● **DESCRIPTION OF THE TASK**: Write out each entry word for word.

● **EXTRACTED ENTRIES**:
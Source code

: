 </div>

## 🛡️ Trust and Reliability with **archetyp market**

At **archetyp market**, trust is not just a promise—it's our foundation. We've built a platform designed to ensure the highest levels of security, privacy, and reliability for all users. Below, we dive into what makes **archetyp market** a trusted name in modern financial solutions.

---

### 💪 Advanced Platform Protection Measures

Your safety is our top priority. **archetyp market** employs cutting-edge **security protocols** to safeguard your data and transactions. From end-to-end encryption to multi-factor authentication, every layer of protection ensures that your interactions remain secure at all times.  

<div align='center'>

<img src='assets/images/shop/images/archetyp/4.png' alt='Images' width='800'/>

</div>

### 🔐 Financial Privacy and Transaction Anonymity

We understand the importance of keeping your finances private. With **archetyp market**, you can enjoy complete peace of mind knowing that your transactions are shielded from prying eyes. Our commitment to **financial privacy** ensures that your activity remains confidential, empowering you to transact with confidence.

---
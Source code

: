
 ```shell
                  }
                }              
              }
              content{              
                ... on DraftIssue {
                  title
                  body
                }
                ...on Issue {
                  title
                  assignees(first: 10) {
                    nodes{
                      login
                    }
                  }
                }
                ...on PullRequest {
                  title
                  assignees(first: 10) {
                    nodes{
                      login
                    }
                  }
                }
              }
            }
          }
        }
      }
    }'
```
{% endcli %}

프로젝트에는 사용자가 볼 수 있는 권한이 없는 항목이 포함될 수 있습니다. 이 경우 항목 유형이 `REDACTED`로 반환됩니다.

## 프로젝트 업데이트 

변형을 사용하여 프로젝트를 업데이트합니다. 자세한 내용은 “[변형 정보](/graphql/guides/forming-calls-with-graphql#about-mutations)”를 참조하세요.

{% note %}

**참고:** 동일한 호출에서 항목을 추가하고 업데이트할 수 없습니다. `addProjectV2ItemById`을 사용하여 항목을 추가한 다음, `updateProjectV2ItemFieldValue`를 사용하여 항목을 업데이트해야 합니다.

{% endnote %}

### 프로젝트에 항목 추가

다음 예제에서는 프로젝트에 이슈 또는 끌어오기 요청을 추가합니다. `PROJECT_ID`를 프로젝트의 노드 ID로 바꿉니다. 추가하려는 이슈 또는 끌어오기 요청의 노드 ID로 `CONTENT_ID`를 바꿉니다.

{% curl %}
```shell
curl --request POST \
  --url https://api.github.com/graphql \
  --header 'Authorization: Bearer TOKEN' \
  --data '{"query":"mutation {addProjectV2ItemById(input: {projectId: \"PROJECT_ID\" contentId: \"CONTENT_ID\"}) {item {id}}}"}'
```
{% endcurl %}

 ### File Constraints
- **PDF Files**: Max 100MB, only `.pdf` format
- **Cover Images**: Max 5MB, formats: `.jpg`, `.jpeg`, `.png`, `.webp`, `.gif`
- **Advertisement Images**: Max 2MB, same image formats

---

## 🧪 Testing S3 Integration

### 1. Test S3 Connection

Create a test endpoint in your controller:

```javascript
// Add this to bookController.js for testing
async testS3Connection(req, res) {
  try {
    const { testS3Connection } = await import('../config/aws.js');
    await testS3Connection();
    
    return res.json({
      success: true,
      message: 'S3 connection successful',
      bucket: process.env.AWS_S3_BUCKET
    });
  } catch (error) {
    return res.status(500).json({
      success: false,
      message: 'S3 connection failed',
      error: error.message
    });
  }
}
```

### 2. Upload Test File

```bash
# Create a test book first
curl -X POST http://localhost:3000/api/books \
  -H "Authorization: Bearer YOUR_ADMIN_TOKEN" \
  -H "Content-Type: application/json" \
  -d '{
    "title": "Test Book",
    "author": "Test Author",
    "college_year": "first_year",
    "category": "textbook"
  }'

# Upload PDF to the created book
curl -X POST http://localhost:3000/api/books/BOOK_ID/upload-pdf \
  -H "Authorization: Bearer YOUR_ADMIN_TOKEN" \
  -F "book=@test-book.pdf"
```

● **EXPECTED ANSWER**:
Source code

: </div>

## 🛡️ Trust and Reliability with **archetyp market**

At **archetyp market**, trust is not just a promise—it's our foundation. We've built a platform designed to ensure the highest levels of security, privacy, and reliability for all users. Below, we dive into what makes **archetyp market** a trusted name in modern financial solutions.

---

### 💪 Advanced Platform Protection Measures

Your safety is our top priority. **archetyp market** employs cutting-edge **security protocols** to safeguard your data and transactions. From end-to-end encryption to multi-factor authentication, every layer of protection ensures that your interactions remain secure at all times.  

<div align='center'>

<img src='assets/images/shop/images/archetyp/4.png' alt='Images' width='800'/>

</div>

### 🔐 Financial Privacy and Transaction Anonymity

We understand the importance of keeping your finances private. With **archetyp market**, you can enjoy complete peace of mind knowing that your transactions are shielded from prying eyes. Our commitment to **financial privacy** ensures that your activity remains confidential, empowering you to transact with confidence.

---
Source code

:
 ```shell
                  }
                }              
              }
              content{              
                ... on DraftIssue {
                  title
                  body
                }
                ...on Issue {
                  title
                  assignees(first: 10) {
                    nodes{
                      login
                    }
                  }
                }
                ...on PullRequest {
                  title
                  assignees(first: 10) {
                    nodes{
                      login
                    }
                  }
                }
              }
            }
          }
        }
      }
    }'
```
{% endcli %}

프로젝트에는 사용자가 볼 수 있는 권한이 없는 항목이 포함될 수 있습니다. 이 경우 항목 유형이 `REDACTED`로 반환됩니다.

## 프로젝트 업데이트 

변형을 사용하여 프로젝트를 업데이트합니다. 자세한 내용은 “[변형 정보](/graphql/guides/forming-calls-with-graphql#about-mutations)”를 참조하세요.

{% note %}

**참고:** 동일한 호출에서 항목을 추가하고 업데이트할 수 없습니다. `addProjectV2ItemById`을 사용하여 항목을 추가한 다음, `updateProjectV2ItemFieldValue`를 사용하여 항목을 업데이트해야 합니다.

{% endnote %}

### 프로젝트에 항목 추가

다음 예제에서는 프로젝트에 이슈 또는 끌어오기 요청을 추가합니다. `PROJECT_ID`를 프로젝트의 노드 ID로 바꿉니다. 추가하려는 이슈 또는 끌어오기 요청의 노드 ID로 `CONTENT_ID`를 바꿉니다.

{% curl %}
```shell
curl --request POST \
  --url https://api.github.com/graphql \
  --header 'Authorization: Bearer TOKEN' \
  --data '{"query":"mutation {addProjectV2ItemById(input: {projectId: \"PROJECT_ID\" contentId: \"CONTENT_ID\"}) {item {id}}}"}'
```
{% endcurl %}

 ### File Constraints
- **PDF Files**: Max 100MB, only `.pdf` format
- **Cover Images**: Max 5MB, formats: `.jpg`, `.jpeg`, `.png`, `.webp`, `.gif`
- **Advertisement Images**: Max 2MB, same image formats

---

## 🧪 Testing S3 Integration

### 1. Test S3 Connection

Create a test endpoint in your controller:

```javascript
// Add this to bookController.js for testing
async testS3Connection(req, res) {
  try {
    const { testS3Connection } = await import('../config/aws.js');
    await testS3Connection();
    
    return res.json({
      success: true,
      message: 'S3 connection successful',
      bucket: process.env.AWS_S3_BUCKET
    });
  } catch (error) {
    return res.status(500).json({
      success: false,
      message: 'S3 connection failed',
      error: error.message
    });
  }
}
```

### 2. Upload Test File

```bash
# Create a test book first
curl -X POST http://localhost:3000/api/books \
  -H "Authorization: Bearer YOUR_ADMIN_TOKEN" \
  -H "Content-Type: application/json" \
  -d '{
    "title": "Test Book",
    "author": "Test Author",
    "college_year": "first_year",
    "category": "textbook"
  }'

# Upload PDF to the created book
curl -X POST http://localhost:3000/api/books/BOOK_ID/upload-pdf \
  -H "Authorization: Bearer YOUR_ADMIN_TOKEN" \
  -F "book=@test-book.pdf"
```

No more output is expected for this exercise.